• Instructions to follow: Line count for "titlepage": report how many lines in this material hold that string, with the number alone as the answer.

::: Data for analysis

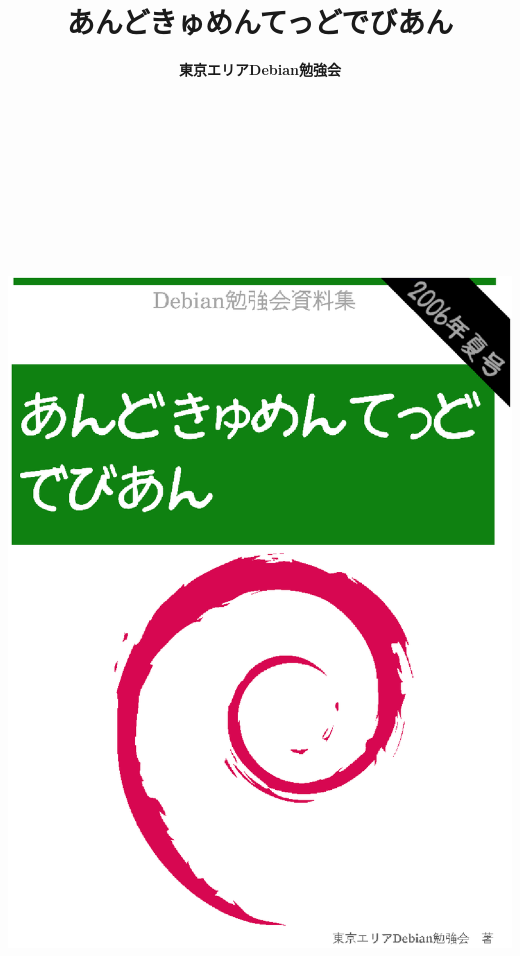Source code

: \documentclass[mingoth,a4paper]{jsarticle}
\begin{document}
\begin{titlepage}

\title{
あんどきゅめんてっどでびあん}
\date{}
\author{\bf 東京エリアDebian勉強会} 

\includegraphics[height=252mm]{image2006-natsu/titlepage-summer.eps}

\end{titlepage}
\end{document}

::::::

• Result of the task: 3